** Records for the exercise follows **
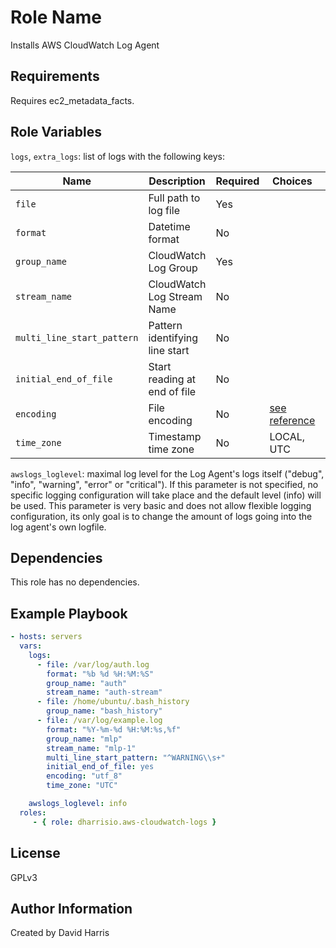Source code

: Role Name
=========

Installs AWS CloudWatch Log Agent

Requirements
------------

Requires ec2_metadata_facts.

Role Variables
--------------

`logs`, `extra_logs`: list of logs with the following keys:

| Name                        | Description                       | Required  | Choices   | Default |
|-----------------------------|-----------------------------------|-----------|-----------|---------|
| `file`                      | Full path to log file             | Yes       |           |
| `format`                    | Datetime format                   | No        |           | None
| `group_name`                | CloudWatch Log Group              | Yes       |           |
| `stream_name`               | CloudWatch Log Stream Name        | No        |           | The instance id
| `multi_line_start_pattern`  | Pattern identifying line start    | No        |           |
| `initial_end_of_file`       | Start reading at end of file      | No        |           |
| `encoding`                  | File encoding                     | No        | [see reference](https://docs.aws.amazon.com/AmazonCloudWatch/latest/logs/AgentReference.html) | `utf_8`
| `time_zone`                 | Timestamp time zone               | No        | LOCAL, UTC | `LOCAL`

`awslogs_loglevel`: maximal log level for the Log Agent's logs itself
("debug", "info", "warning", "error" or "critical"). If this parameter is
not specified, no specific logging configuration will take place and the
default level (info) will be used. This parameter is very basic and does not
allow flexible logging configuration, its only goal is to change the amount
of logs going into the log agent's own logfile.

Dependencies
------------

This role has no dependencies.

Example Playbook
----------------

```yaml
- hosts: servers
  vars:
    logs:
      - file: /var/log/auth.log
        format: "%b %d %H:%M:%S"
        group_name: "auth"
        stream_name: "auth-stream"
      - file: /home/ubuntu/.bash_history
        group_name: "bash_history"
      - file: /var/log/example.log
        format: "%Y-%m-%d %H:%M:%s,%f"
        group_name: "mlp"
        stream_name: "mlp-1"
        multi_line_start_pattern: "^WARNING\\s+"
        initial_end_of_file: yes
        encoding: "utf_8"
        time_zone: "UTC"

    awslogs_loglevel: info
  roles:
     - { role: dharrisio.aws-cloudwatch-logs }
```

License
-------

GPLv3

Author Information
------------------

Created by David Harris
** End of Records for the exercise **
** Records for the exercise follows **
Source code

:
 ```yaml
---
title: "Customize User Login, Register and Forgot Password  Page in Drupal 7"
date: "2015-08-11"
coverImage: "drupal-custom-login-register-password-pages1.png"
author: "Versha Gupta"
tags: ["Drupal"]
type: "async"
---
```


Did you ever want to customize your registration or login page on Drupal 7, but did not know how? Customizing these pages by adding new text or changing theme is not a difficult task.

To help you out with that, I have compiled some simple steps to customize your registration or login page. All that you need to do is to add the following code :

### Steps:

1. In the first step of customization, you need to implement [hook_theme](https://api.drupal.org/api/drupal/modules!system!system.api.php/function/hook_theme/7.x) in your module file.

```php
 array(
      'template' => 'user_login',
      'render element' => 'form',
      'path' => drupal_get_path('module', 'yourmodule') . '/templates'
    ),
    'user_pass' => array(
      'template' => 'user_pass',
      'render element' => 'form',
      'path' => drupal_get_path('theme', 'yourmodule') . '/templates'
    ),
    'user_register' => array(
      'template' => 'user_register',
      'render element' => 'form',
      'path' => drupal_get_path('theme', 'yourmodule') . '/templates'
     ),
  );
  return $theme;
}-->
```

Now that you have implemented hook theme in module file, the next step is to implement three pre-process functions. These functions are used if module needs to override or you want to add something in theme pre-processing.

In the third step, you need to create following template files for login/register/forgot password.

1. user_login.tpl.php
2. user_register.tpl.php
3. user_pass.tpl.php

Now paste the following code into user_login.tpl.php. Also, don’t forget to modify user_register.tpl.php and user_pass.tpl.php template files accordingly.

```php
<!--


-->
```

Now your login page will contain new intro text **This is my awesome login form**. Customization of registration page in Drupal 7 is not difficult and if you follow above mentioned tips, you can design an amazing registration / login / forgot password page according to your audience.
** End of Records for the exercise **
** Records for the exercise follows **
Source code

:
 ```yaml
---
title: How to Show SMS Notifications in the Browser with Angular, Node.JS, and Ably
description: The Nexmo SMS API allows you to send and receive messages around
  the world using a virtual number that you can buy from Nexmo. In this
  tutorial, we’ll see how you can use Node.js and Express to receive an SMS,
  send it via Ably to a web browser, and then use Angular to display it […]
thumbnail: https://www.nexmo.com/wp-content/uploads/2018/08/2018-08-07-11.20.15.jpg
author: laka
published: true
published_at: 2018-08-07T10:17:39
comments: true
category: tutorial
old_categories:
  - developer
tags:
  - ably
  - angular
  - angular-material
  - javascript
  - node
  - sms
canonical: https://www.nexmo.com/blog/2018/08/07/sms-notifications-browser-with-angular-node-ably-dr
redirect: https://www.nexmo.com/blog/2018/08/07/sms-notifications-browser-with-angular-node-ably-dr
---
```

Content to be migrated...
** End of Records for the exercise **
* **Exercise brief**
Report the lines above that contain "logging".

* **Solution to this problem**
not specified, no specific logging configuration will take place and the
allow flexible logging configuration, its only goal is to change the amount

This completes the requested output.